Last time I downloaded FreeBSD 8.2, I downloaded the disc1.iso and burned it, installed BSD and everything but the final product only gave me a command line. Is this normal with the CD ISO and is it different if I download the "FreeBSD-8.2-RELEASE-i386-dvd1.iso.xz" file and install through that?


----------



## bbzz (Dec 1, 2011)

What exactly were you expecting? Looks like you installed it successfully.


----------



## abtekk (Dec 1, 2011)

A gui...


----------



## Dru (Dec 1, 2011)

Rtfm


----------



## bbzz (Dec 1, 2011)

A gui... -----> That way.
Seriously, have a look at FreeBSD handbook. 
FreeBSD doesn't come with gui by default.


----------



## abtekk (Dec 1, 2011)

Is FreeBSD fit for every day computer use?


----------



## Dru (Dec 1, 2011)

Not if you're this clueless already.


----------



## abtekk (Dec 1, 2011)

Thanks then? I guess.


----------



## bbzz (Dec 1, 2011)

Yes, it is perfect for daily use. If you are willing to work with it. 
Read handbook, it will be all explained.
The gui thing you'r looking for is under 'X Window system'.


----------



## abtekk (Dec 1, 2011)

I just have too many bad habits from using Linux, hense why I expected X to be preinstalled. I'll go check out the handbook, thank you.


----------



## Dru (Dec 1, 2011)

You received a harsh reply, because if you cant attempt to do a little research on your own, people aren't going to hold your hand around here, and do it for you. Ask yourself this..."what do I need in a desktop" and then do a little searching. There are even plenty of screenshots on the forum here. Not everyone's requirement for a desktop is the same.

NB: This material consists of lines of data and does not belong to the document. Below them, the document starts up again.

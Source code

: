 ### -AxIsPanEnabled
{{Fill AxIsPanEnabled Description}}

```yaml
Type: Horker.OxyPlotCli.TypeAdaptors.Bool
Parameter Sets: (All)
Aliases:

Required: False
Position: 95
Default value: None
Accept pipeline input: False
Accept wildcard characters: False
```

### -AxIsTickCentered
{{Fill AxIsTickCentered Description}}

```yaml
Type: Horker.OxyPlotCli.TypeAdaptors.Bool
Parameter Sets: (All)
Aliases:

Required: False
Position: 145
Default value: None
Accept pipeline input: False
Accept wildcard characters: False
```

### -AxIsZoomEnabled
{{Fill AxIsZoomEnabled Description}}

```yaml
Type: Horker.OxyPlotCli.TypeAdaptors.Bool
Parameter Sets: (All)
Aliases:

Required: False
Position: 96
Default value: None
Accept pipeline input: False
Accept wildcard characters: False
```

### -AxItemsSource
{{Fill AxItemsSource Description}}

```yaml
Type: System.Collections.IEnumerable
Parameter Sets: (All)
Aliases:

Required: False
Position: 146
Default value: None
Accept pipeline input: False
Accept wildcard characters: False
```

Also if you're into mouse clicking 101, and expect every shiny new gadget to plug and play with ease, and no effort on your part, stick with something else.


----------



## abtekk (Dec 1, 2011)

Dru said:
			
		

> You received a harsh reply, because if you cant attempt to do a little research on your own, people aren't going to hold your hand around here, and do it for you. Ask yourself this..."what do I need in a desktop" and then do a little searching. There are even plenty of screenshots on the forum here. Not everyone's requirement for a desktop is the same.
> 
> *Also if you're into mouse clicking 101, and expect every shiny new gadget to plug and play with ease, and no effort on your part, stick with something else.*



No, I don't expect that.


----------



## wblock@ (Dec 1, 2011)

PC-BSD is FreeBSD with a GUI installed.  KDE, unfortunately, but that will be selectable in the next version.


----------